Von Rohr: Unternehmen gehen in Konkurs, und diese Zahl wird im nächsten Jahr weiter steigen. Es gibt auch eine Konsolidierung: Viele Unternehmen fusionieren mit anderen. Es ist jedoch auch richtig, dass Geschäftsmodelle, die noch vor der Krise keine Zukunft hatten, nicht unnötig durch die Hilfskredite erweitert werden sollten. Wenn es Anzeichen dafür gibt, dass ein Geschäftsmodell nicht nachhaltig ist, vermeiden wir die Gewährung von Hilfskrediten – auch wenn diese vom Staat garantiert werden.

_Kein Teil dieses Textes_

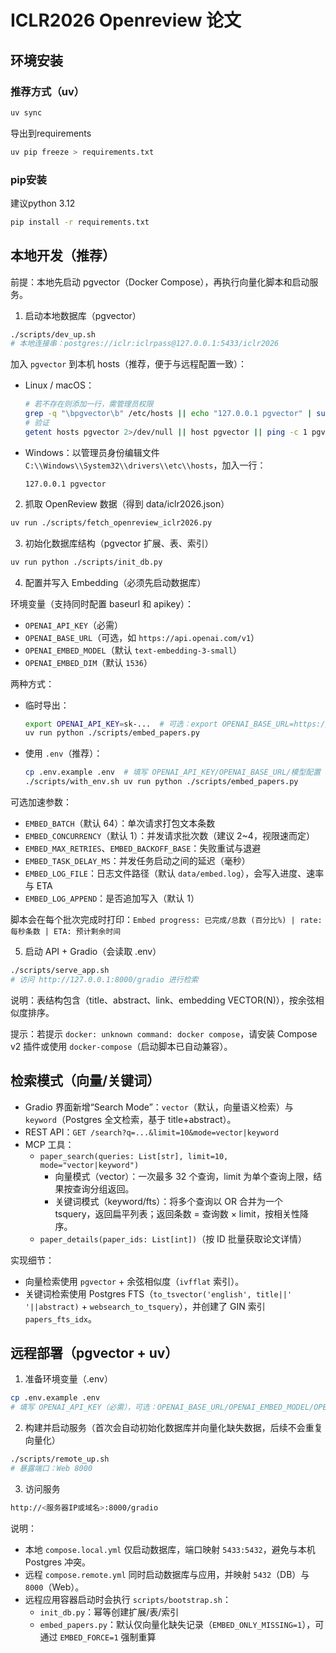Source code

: # ICLR2026 Openreview 论文

## 环境安装

### 推荐方式（uv）

```bash
uv sync
```

导出到requirements

```bash
uv pip freeze > requirements.txt
```

### pip安装

建议python 3.12

```bash
pip install -r requirements.txt
```

## 本地开发（推荐）

前提：本地先启动 pgvector（Docker Compose），再执行向量化脚本和启动服务。

1) 启动本地数据库（pgvector）

```bash
./scripts/dev_up.sh
# 本地连接串：postgres://iclr:iclrpass@127.0.0.1:5433/iclr2026
```

加入 `pgvector` 到本机 hosts（推荐，便于与远程配置一致）：

- Linux / macOS：

  ```bash
  # 若不存在则添加一行，需管理员权限
  grep -q "\bpgvector\b" /etc/hosts || echo "127.0.0.1 pgvector" | sudo tee -a /etc/hosts
  # 验证
  getent hosts pgvector 2>/dev/null || host pgvector || ping -c 1 pgvector
  ```

- Windows：以管理员身份编辑文件 `C:\\Windows\\System32\\drivers\\etc\\hosts`，加入一行：

  ```
  127.0.0.1 pgvector
  ```

2) 抓取 OpenReview 数据（得到 data/iclr2026.json）

```bash
uv run ./scripts/fetch_openreview_iclr2026.py
```

3) 初始化数据库结构（pgvector 扩展、表、索引）

```bash
uv run python ./scripts/init_db.py
```

4) 配置并写入 Embedding（必须先启动数据库）

环境变量（支持同时配置 baseurl 和 apikey）：
- `OPENAI_API_KEY`（必需）
- `OPENAI_BASE_URL`（可选，如 `https://api.openai.com/v1`）
- `OPENAI_EMBED_MODEL`（默认 `text-embedding-3-small`）
- `OPENAI_EMBED_DIM`（默认 `1536`）

两种方式：
- 临时导出：

  ```bash
  export OPENAI_API_KEY=sk-...  # 可选：export OPENAI_BASE_URL=https://api.openai.com/v1
  uv run python ./scripts/embed_papers.py
  ```

- 使用 `.env`（推荐）：

  ```bash
  cp .env.example .env  # 填写 OPENAI_API_KEY/OPENAI_BASE_URL/模型配置
  ./scripts/with_env.sh uv run python ./scripts/embed_papers.py
  ```

可选加速参数：
- `EMBED_BATCH`（默认 64）：单次请求打包文本条数
- `EMBED_CONCURRENCY`（默认 1）：并发请求批次数（建议 2~4，视限速而定）
- `EMBED_MAX_RETRIES`、`EMBED_BACKOFF_BASE`：失败重试与退避
- `EMBED_TASK_DELAY_MS`：并发任务启动之间的延迟（毫秒）
- `EMBED_LOG_FILE`：日志文件路径（默认 `data/embed.log`），会写入进度、速率与 ETA
- `EMBED_LOG_APPEND`：是否追加写入（默认 1）

脚本会在每个批次完成时打印：`Embed progress: 已完成/总数 (百分比%) | rate: 每秒条数 | ETA: 预计剩余时间`

5) 启动 API + Gradio（会读取 .env）

```bash
./scripts/serve_app.sh
# 访问 http://127.0.0.1:8000/gradio 进行检索
```

说明：表结构包含（title、abstract、link、embedding VECTOR(N)），按余弦相似度排序。

提示：若提示 `docker: unknown command: docker compose`，请安装 Compose v2 插件或使用 `docker-compose`（启动脚本已自动兼容）。

## 检索模式（向量/关键词）

- Gradio 界面新增“Search Mode”：`vector`（默认，向量语义检索）与 `keyword`（Postgres 全文检索，基于 title+abstract）。
- REST API：`GET /search?q=...&limit=10&mode=vector|keyword`
- MCP 工具：
  - `paper_search(queries: List[str], limit=10, mode="vector|keyword")`
    - 向量模式（vector）：一次最多 32 个查询，limit 为单个查询上限，结果按查询分组返回。
    - 关键词模式（keyword/fts）：将多个查询以 OR 合并为一个 tsquery，返回扁平列表；返回条数 = 查询数 × limit，按相关性降序。
  - `paper_details(paper_ids: List[int])`（按 ID 批量获取论文详情）

实现细节：
- 向量检索使用 `pgvector` + 余弦相似度（`ivfflat` 索引）。
- 关键词检索使用 Postgres FTS（`to_tsvector('english', title||' '||abstract)` + `websearch_to_tsquery`），并创建了 GIN 索引 `papers_fts_idx`。

## 远程部署（pgvector + uv）

1) 准备环境变量（.env）

```bash
cp .env.example .env
# 填写 OPENAI_API_KEY（必需），可选：OPENAI_BASE_URL/OPENAI_EMBED_MODEL/OPENAI_EMBED_DIM
```

2) 构建并启动服务（首次会自动初始化数据库并向量化缺失数据，后续不会重复向量化）

```bash
./scripts/remote_up.sh
# 暴露端口：Web 8000
```

3) 访问服务

```bash
http://<服务器IP或域名>:8000/gradio
```

说明：
- 本地 `compose.local.yml` 仅启动数据库，端口映射 `5433:5432`，避免与本机 Postgres 冲突。
- 远程 `compose.remote.yml` 同时启动数据库与应用，并映射 `5432`（DB）与 `8000`（Web）。
 - 远程应用容器启动时会执行 `scripts/bootstrap.sh`：
   - `init_db.py`：幂等创建扩展/表/索引
   - `embed_papers.py`：默认仅向量化缺失记录（`EMBED_ONLY_MISSING=1`），可通过 `EMBED_FORCE=1` 强制重算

WELT: Was ist jetzt zu tun?

Von Rohr: Jetzt, da klar wird, dass wir nächstes Jahr mit der Impfung beginnen können, müssen wir darüber sprechen, wie wir die vielen sehr teuren Hilfsprogramme reduzieren können. Es erfordert eine sehr bewusste Anstrengung. Es besteht die Gefahr, dass die Hilfe ansonsten fortgesetzt wird. Dies würde nicht nur die Staatskasse enorm belasten, sondern auch die langfristige Wettbewerbsfähigkeit unserer Wirtschaft beeinträchtigen.